──────── MATERIAL SHOWN ────────

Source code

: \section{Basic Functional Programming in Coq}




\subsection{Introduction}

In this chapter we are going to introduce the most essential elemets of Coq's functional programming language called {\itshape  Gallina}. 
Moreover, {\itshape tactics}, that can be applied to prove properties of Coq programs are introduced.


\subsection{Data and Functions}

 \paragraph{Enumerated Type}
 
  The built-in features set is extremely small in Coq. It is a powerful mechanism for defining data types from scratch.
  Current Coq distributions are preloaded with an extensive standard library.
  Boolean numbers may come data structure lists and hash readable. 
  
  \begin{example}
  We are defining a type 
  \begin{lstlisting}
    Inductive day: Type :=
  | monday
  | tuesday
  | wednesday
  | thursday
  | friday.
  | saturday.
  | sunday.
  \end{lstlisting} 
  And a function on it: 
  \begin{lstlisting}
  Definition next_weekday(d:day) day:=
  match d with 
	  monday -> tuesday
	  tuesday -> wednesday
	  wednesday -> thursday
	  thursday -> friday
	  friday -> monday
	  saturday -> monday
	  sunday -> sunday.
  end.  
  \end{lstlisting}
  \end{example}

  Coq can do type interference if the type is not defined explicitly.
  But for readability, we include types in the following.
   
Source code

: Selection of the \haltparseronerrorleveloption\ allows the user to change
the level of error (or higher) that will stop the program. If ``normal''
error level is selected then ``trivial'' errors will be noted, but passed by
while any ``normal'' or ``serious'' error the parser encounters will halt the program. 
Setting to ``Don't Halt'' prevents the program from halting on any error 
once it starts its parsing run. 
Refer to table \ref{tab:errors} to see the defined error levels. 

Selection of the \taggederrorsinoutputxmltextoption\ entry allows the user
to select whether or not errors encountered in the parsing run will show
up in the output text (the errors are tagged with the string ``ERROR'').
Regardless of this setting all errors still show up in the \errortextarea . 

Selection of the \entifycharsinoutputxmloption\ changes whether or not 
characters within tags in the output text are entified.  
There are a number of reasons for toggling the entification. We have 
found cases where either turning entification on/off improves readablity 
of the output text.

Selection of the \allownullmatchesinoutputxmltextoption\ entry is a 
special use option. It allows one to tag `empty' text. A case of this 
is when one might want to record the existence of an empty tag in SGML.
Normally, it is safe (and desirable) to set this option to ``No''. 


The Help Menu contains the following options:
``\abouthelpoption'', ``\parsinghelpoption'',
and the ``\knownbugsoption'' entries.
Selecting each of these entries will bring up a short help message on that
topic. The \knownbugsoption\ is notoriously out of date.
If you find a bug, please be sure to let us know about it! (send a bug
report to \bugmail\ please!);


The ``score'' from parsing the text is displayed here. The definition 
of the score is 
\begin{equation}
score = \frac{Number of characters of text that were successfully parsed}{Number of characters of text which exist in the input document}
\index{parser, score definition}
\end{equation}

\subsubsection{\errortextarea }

────────

- **INSTRUCTIONS FOR THE TASK**:
Go through the records line by line and count those containing the string "user". Give only the total.

- **THE COMPLETED TASK**:
2